Part of the reason for these stigmas is the pressures that come with a job.

“Work has so many layers of social and professional responsibilities and dynamics that it's often a place where there's a lot riding on how things go at work — it's your livelihood,” Marquis said. “We have to remember that the bottom line and all those things that we think are so necessary are still going to suffer if the individuals are suffering.”

As stated earlier, mental health affects everything. Those struggling personally, may find it difficult to focus on work. This doesn’t make them a bad worker, it just makes them human. This is why it’s meaningful to have a spotlight on mental health in the workplace. 

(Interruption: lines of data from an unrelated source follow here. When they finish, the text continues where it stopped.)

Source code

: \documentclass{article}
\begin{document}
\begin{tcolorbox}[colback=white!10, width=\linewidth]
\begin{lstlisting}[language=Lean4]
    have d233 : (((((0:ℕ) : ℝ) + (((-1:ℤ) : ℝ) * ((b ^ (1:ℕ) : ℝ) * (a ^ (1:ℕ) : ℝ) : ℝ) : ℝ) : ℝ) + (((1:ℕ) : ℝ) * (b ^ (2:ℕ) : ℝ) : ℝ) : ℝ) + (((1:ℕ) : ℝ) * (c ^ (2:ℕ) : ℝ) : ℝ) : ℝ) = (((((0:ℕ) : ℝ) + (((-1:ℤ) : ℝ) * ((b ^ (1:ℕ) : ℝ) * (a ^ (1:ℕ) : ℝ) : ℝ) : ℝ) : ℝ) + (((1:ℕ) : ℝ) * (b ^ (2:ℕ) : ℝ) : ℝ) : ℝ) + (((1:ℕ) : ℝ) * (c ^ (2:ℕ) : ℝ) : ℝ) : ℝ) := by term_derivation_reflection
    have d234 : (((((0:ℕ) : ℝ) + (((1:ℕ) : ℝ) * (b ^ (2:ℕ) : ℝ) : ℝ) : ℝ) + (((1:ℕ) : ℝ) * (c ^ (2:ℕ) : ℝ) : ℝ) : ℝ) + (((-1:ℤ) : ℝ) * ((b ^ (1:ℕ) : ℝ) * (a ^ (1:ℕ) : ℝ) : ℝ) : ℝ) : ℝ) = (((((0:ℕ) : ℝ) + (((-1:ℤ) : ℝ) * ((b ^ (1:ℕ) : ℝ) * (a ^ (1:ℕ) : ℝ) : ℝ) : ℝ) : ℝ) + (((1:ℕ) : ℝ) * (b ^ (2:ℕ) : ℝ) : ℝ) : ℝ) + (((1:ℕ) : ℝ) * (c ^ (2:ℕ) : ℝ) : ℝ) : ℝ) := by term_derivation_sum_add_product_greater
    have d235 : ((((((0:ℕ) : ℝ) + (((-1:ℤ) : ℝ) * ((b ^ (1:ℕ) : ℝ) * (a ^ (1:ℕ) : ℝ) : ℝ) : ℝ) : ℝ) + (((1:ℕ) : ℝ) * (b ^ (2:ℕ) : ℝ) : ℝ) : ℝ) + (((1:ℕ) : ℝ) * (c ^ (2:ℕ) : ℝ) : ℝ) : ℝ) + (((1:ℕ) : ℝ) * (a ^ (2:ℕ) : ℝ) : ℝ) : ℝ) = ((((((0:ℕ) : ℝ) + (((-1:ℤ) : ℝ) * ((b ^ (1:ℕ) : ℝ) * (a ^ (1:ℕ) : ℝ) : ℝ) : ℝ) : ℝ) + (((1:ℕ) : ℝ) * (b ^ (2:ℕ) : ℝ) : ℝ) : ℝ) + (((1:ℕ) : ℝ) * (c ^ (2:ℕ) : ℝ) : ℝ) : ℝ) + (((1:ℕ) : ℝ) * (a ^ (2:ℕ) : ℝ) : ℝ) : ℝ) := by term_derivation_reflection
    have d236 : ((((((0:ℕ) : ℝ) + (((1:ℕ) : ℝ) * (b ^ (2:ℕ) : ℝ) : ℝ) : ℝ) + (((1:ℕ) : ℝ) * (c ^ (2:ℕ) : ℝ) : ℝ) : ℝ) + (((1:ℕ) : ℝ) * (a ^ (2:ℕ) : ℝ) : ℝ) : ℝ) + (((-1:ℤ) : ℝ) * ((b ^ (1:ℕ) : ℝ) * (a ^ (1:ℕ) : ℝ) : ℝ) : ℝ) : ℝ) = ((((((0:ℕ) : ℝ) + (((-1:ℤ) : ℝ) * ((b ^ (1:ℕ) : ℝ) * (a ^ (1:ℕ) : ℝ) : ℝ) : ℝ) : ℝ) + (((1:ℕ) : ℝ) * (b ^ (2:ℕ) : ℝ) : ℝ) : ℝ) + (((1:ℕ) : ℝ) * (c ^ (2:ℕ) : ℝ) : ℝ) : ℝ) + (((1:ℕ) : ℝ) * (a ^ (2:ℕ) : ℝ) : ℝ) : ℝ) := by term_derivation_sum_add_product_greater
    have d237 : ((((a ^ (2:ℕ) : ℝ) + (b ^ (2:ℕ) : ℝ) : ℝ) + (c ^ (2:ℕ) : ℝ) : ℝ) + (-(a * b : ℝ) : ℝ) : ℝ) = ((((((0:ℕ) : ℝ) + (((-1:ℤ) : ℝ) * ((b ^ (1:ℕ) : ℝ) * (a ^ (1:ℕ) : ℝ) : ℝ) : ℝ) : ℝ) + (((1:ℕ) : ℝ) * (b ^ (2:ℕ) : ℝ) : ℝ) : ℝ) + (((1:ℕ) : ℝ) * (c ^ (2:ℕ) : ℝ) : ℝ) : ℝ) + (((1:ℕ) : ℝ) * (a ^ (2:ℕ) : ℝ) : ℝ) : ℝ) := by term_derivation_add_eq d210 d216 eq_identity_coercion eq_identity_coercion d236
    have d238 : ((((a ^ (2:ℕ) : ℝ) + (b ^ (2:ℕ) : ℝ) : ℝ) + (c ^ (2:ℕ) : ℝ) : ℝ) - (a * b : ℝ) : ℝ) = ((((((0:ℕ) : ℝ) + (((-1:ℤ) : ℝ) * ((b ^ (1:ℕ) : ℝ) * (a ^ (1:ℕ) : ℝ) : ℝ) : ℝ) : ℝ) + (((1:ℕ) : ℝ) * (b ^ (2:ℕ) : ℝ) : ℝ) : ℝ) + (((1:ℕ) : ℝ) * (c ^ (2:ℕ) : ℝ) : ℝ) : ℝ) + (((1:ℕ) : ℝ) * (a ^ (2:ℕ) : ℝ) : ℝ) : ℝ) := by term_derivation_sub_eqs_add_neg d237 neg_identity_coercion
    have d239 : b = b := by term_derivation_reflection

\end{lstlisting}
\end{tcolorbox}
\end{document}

It’s vital to feel comfortable at the place where you spend 40 hours or more of your week. 

To create the most impactful experience for each organization or company, Hope for the Day customizes the education for each workplace and is offered either in-person or on Zoom to fit with a variety of workplaces.

 A main component of this customization is researching industry-specific stigmas to better understand what the staff at each workplace is facing.

Apoorva Katikaneni, a Manager of Partnership and Development at Hope for the Day, gave the example of seeing a lot of empathy fatigue in non-profit organizations. She said people can feel like, “we are always trying to help people, but there's nobody to help me.”

Hope for the Day seeks to let people know that there are always resources available when they need them.

We work collaboratively with the organization or company to understand what benefits are available to their employees. The information is presented in a way that’s digestible so employees can leave with a better understanding of the programs and services that are at their disposal.

According to Katikaneni, the goal is “ensuring that here you are equipped with all the resources that you need to be able to support your team and your peers at work.” 

Being open and honest about mental health in the workplace can improve retention, recruitment and the overall employee experience. Open and honest conversations can also help build up the community. 

For Proactive Workplaces Instructor Courtney Klimson, the community in the workplace is the biggest difference between our general The Things We Don’t Say programming and Proactive Workplaces programming.

“When [the Things We Don’t Say | Part 1] is over, that community that you were just with disappears — it doesn't exist anymore,” Klimson said. “[With Proactive Workplaces], these people are going to be in each other's lives indefinitely until somebody quits.”

Building that trust between employees can improve teamwork and when employees benefit, workplaces benefit.

All workers deserve to feel respected, cared for, and simply like people while they’re at work, according to Wagner. 

“If people feel like they can be humans and if they feel like they can be safe there, that is something you can't buy,” Wagner said.

Hope for the Day’s Proactive Workplaces program helps to make that a reality in every workplace we encounter. 

“It feels like we're planting a little bit of a seed of hope that there are people within their organization that do understand them, and there are safe places they can go and safe people they can speak to, and there's people who care,” Klimson said.